Oil prices soared almost 5 percent ahead of a news conference by the ministers but pared gains to trade up 2 percent by 1130 GMT as the agreement yielded no immediate action.
"There is no need now to freeze production ... We have time to take this kind of decision," Falih said.
"Freezing production is one of the preferred possibilities but it does not have to happen specifically today."
Even if the Monday statement was short on actions, it marks a significant development in the Russia-Saudi relationship.
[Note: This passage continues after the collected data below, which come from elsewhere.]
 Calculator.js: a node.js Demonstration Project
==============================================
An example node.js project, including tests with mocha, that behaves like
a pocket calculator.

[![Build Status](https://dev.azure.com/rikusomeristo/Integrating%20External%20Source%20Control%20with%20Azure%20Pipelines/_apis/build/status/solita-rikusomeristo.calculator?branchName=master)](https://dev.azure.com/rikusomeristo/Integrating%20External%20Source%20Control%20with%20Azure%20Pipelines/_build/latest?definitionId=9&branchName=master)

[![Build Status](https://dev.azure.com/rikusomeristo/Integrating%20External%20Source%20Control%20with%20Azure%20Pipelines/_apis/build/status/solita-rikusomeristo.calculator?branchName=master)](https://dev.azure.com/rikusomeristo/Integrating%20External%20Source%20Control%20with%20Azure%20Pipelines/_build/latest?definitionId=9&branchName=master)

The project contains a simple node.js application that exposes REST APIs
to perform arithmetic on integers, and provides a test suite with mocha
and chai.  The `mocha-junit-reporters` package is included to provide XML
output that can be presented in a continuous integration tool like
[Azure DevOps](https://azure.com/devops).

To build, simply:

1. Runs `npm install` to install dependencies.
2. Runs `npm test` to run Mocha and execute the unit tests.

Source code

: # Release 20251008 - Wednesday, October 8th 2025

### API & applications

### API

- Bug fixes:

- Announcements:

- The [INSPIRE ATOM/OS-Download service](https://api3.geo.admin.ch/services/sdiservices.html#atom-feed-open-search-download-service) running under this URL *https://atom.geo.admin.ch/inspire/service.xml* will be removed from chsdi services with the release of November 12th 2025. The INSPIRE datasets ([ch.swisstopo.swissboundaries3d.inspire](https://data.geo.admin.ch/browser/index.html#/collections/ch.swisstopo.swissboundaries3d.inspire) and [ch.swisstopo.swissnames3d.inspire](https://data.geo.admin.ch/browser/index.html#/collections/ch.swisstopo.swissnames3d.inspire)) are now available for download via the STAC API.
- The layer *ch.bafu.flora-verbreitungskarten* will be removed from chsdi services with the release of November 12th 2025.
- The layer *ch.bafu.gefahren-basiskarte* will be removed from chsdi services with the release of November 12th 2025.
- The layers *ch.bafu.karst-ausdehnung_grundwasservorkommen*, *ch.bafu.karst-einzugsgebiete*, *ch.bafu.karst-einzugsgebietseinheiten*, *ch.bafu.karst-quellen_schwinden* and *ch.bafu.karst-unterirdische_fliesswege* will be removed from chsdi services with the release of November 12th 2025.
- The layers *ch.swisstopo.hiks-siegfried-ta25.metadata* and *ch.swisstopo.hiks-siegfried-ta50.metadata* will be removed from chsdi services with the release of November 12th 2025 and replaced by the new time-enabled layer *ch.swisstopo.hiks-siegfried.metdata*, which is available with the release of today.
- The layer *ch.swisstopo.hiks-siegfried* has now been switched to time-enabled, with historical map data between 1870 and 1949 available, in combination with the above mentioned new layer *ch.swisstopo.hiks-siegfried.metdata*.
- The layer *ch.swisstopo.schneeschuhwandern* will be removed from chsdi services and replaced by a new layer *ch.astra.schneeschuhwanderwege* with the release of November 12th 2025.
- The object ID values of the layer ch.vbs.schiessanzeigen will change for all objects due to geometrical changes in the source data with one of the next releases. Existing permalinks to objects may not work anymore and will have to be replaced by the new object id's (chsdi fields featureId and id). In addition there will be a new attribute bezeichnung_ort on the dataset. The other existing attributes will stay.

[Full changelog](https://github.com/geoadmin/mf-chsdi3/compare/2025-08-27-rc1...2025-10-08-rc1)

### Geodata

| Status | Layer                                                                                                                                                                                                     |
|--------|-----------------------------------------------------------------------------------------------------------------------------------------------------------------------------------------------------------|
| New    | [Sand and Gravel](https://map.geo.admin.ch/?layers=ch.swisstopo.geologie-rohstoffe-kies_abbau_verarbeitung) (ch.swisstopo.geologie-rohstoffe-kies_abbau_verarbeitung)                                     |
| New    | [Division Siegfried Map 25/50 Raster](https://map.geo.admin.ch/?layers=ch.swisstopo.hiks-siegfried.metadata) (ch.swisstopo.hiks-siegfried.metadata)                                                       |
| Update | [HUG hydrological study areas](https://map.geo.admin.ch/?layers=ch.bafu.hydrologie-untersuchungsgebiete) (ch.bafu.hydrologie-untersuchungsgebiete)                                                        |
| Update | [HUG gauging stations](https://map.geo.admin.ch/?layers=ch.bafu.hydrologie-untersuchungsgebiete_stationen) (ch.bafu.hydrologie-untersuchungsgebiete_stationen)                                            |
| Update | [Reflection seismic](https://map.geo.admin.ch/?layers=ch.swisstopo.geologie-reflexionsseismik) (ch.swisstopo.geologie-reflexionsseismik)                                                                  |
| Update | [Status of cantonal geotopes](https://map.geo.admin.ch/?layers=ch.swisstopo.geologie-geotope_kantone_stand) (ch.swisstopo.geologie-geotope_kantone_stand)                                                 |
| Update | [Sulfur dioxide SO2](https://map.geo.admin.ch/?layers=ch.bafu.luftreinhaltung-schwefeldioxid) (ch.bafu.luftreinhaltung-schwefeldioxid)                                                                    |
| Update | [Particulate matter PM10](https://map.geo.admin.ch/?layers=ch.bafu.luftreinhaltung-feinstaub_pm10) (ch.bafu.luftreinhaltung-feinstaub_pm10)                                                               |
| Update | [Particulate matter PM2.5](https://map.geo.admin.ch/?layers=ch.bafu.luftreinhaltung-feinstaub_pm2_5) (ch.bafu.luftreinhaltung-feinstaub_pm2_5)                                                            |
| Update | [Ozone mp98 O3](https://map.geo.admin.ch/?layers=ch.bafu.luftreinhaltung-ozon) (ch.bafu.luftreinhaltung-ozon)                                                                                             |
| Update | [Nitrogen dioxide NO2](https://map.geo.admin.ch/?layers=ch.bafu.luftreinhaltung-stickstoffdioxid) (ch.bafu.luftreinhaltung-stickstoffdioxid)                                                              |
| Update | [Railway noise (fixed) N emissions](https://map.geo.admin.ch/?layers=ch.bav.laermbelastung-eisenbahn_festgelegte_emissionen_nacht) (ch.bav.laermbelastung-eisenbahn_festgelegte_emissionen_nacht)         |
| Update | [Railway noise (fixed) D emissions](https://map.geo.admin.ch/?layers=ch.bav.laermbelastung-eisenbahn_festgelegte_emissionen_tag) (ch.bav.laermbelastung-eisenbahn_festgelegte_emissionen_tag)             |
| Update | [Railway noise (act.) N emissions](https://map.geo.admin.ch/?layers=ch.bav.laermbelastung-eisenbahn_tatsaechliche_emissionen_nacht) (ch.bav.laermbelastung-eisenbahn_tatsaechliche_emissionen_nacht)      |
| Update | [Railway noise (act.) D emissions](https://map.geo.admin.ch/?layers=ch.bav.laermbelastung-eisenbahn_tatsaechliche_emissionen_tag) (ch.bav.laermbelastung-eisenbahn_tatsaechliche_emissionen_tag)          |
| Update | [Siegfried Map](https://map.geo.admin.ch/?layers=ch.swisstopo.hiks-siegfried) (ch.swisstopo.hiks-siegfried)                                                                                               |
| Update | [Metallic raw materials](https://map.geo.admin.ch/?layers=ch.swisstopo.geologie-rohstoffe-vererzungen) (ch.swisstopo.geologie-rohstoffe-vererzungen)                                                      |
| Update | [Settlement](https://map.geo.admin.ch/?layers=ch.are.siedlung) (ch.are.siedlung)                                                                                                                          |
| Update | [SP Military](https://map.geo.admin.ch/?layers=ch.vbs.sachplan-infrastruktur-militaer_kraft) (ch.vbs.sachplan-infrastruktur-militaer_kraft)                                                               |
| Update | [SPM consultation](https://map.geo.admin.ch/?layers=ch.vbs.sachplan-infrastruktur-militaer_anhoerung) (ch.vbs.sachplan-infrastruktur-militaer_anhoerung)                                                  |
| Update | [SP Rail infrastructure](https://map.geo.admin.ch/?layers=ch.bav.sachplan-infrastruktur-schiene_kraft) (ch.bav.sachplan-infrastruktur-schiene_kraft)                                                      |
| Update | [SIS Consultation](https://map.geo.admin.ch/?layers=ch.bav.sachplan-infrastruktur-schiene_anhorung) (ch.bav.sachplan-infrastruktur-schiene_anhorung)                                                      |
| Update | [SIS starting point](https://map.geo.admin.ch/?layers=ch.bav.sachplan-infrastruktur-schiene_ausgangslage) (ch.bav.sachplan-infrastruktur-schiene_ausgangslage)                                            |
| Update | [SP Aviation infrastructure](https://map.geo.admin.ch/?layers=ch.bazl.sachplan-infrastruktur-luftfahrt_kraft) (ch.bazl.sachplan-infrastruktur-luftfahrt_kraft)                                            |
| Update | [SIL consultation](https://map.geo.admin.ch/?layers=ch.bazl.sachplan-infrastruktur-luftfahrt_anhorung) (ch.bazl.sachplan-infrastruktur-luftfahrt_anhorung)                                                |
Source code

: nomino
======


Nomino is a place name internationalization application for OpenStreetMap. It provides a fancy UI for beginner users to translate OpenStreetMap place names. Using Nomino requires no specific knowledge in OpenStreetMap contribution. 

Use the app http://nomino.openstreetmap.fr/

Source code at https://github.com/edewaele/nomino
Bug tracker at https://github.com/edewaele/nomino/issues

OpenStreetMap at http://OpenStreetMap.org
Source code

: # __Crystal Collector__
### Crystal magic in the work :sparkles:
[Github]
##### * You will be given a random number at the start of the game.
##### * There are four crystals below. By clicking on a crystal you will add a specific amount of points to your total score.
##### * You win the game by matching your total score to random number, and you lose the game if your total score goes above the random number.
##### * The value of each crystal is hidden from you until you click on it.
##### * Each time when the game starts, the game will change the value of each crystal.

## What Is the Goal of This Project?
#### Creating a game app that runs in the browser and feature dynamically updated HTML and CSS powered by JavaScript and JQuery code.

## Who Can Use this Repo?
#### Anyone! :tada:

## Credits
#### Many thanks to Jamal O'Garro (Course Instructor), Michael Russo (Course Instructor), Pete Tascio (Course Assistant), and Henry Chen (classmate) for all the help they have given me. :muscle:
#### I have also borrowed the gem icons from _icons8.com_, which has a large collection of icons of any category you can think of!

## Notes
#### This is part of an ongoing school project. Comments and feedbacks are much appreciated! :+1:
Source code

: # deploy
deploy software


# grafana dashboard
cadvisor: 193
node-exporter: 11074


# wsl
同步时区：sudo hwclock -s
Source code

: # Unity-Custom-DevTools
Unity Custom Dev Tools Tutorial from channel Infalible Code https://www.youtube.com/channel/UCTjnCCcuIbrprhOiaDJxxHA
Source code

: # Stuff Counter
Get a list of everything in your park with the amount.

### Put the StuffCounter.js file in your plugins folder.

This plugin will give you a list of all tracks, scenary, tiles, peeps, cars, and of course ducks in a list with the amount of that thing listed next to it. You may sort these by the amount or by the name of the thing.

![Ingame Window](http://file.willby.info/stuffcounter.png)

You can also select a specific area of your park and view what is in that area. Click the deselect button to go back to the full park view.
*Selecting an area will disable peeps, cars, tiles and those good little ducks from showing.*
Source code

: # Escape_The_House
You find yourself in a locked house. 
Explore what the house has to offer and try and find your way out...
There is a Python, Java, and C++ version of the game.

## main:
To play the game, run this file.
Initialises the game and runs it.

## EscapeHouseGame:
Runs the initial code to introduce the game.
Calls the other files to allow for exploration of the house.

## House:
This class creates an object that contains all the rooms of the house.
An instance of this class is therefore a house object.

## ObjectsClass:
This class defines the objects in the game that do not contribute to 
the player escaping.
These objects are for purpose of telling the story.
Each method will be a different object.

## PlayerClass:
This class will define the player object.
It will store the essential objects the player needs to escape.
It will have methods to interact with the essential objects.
The two countries have been effectively fighting a proxy war in Syria and Moscow also sees itself as a big ally of Iran - Riyadh's arch-rival in the Middle East.
The Organization of the Petroleum Exporting Countries will hold informal talks in Algeria later this month, and is scheduled to meet officially in Vienna in November.
Several OPEC producers have called for an output freeze to rein in the glut, which arose as supplies from high-cost producers such as the United States soared.
The price collapse of the past two years has hit the budgets of major producers such as Russia and Saudi Arabia while leading to unrest and social tensions is smaller producing nations such as Venezuela and Nigeria.
OPEC's de-facto leader Saudi Arabia has also signalled willingness to cooperate as it faces budget pressures and seeks to float a stake in state-owned producer Aramco.
Any deal between OPEC and non-OPEC Russia would be the first in 15 years since Moscow agreed to cut production in tandem with the group at the turn of the millennium, although Russia never followed through on that promise.
Novak said he was open to ideas on what cut-off period to use if producing nations decided to freeze output.
If output is frozen at the levels of the start of 2015, it would effectively mean a production cut as most producers - including Saudi Arabia, Russia, Iraq and Iran - have steeply boosted production since then. Novak also said outright oil production cuts could also be discussed.
In April, Russia was prepared to freeze output together with OPEC but talks collapsed after Riyadh said it would agree to a deal only if OPEC's third-largest producer, Iran, participated.
Iran argues that it needs to regain market share lost during years of Western sanctions, which were lifted in January.
Putin said last week that a new deal on oil output could involve some compromise on Iranian output.
"We believe that the oil market rebalancing has been rather delayed ... And certainly joint actions which were considered at the beginning of the year, including a freeze, could have drawn much nearer the date of rebalancing of the respective markets," Novak said on Monday.
"We are ready, if there is such a decision, to join (an oil output freeze),” TASS news agency cited Novak as saying.
Oil prices collapsed to as low as $27 per barrel earlier this year from as high as $115 in mid-2014 but have since recovered to around $50.
"The market is getting better and we noticed that the prices reflect this (improvement)," said Falih. "A coordinated and appropriate, collective decision on production will help bring balance and reduce inventories in a more timely manner".